## [Data in this exercise]
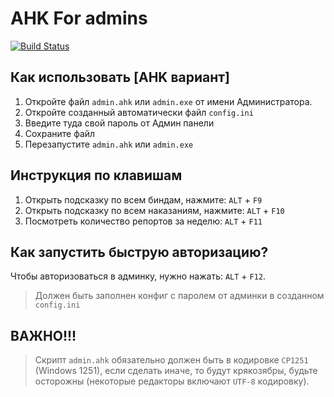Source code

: # AHK For admins
[![Build Status](https://gta5rp.com/images/logo.png)](https://gta5rp.com/)

## Как использовать [AHK вариант]

1. Откройте файл `admin.ahk` или `admin.exe` от имени Администратора.
2. Откройте созданный автоматически файл `config.ini`
3. Введите туда свой пароль от Админ панели
4. Сохраните файл
5. Перезапустите `admin.ahk` или `admin.exe`

## Инструкция по клавишам

1. Открыть подсказку по всем биндам, нажмите: `ALT` + `F9`
2. Открыть подсказку по всем наказаниям, нажмите: `ALT` + `F10`
3. Посмотреть количество репортов за неделю: `ALT` + `F11`

## Как запустить быструю авторизацию?

Чтобы авторизоваться в админку, нужно нажать: `ALT` + `F12`.
> Должен быть заполнен конфиг с паролем от админки в созданном `config.ini`

## ВАЖНО!!!

> Скрипт `admin.ahk` обязательно должен быть в кодировке `CP1251` (Windows 1251), если сделать иначе, то будут крякозябры, будьте осторожны (некоторые редакторы включают `UTF-8` кодировку).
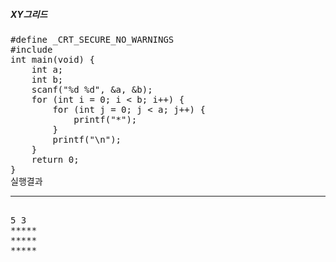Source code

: <h5>XY그리드</h5>

<pre>
#define _CRT_SECURE_NO_WARNINGS
#include <stdio.h>
int main(void) {
	int a;
	int b;
	scanf("%d %d", &a, &b);
	for (int i = 0; i < b; i++) {
		for (int j = 0; j < a; j++) {
			printf("*");
		}
		printf("\n");
	}
	return 0;
}
실행결과
<hr>
5 3
*****
*****
*****
</pre>

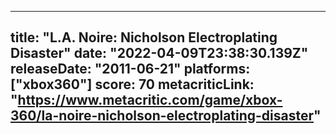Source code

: 
---
title: "L.A. Noire: Nicholson Electroplating Disaster"
date: "2022-04-09T23:38:30.139Z"
releaseDate: "2011-06-21"
platforms: ["xbox360"]
score: 70
metacriticLink: "https://www.metacritic.com/game/xbox-360/la-noire-nicholson-electroplating-disaster"
---

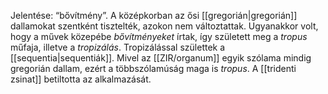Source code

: Jelentése: “bővítmény”. A középkorban az ősi [[gregorián|gregorián]] dallamokat szentként tisztelték, azokon nem változtattak. Ugyanakkor volt, hogy a művek közepébe *bővítményeket* írtak, így született meg a *tropus* műfaja, illetve a *tropizálás*. Tropizálással születtek a [[sequentia|sequentiák]]. 
Mivel az [[ZIR/organum]] egyik szólama mindig gregorián dallam, ezért a többszólamúság maga is *tropus*.
A [[tridenti zsinat]] betiltotta az alkalmazását.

## [Work task]
Transcribe the whole listing exactly. Pictures stay out of your copy.

## [Result]
Source code

: # AHK For admins
[![Build Status](https://gta5rp.com/images/logo.png)](https://gta5rp.com/)

## Как использовать [AHK вариант]

1. Откройте файл `admin.ahk` или `admin.exe` от имени Администратора.
2. Откройте созданный автоматически файл `config.ini`
3. Введите туда свой пароль от Админ панели
4. Сохраните файл
5. Перезапустите `admin.ahk` или `admin.exe`

## Инструкция по клавишам

1. Открыть подсказку по всем биндам, нажмите: `ALT` + `F9`
2. Открыть подсказку по всем наказаниям, нажмите: `ALT` + `F10`
3. Посмотреть количество репортов за неделю: `ALT` + `F11`

## Как запустить быструю авторизацию?

Чтобы авторизоваться в админку, нужно нажать: `ALT` + `F12`.
> Должен быть заполнен конфиг с паролем от админки в созданном `config.ini`

## ВАЖНО!!!

> Скрипт `admin.ahk` обязательно должен быть в кодировке `CP1251` (Windows 1251), если сделать иначе, то будут крякозябры, будьте осторожны (некоторые редакторы включают `UTF-8` кодировку).
Source code

: <h5>XY그리드</h5>

<pre>
#define _CRT_SECURE_NO_WARNINGS
#include <stdio.h>
int main(void) {
	int a;
	int b;
	scanf("%d %d", &a, &b);
	for (int i = 0; i < b; i++) {
		for (int j = 0; j < a; j++) {
			printf("*");
		}
		printf("\n");
	}
	return 0;
}
실행결과
<hr>
5 3
*****
*****
*****
</pre>

Source code

: 
---
title: "L.A. Noire: Nicholson Electroplating Disaster"
date: "2022-04-09T23:38:30.139Z"
releaseDate: "2011-06-21"
platforms: ["xbox360"]
score: 70
metacriticLink: "https://www.metacritic.com/game/xbox-360/la-noire-nicholson-electroplating-disaster"
---

Source code

: Jelentése: “bővítmény”. A középkorban az ősi [[gregorián|gregorián]] dallamokat szentként tisztelték, azokon nem változtattak. Ugyanakkor volt, hogy a művek közepébe *bővítményeket* írtak, így született meg a *tropus* műfaja, illetve a *tropizálás*. Tropizálással születtek a [[sequentia|sequentiák]]. 
Mivel az [[ZIR/organum]] egyik szólama mindig gregorián dallam, ezért a többszólamúság maga is *tropus*.
A [[tridenti zsinat]] betiltotta az alkalmazását.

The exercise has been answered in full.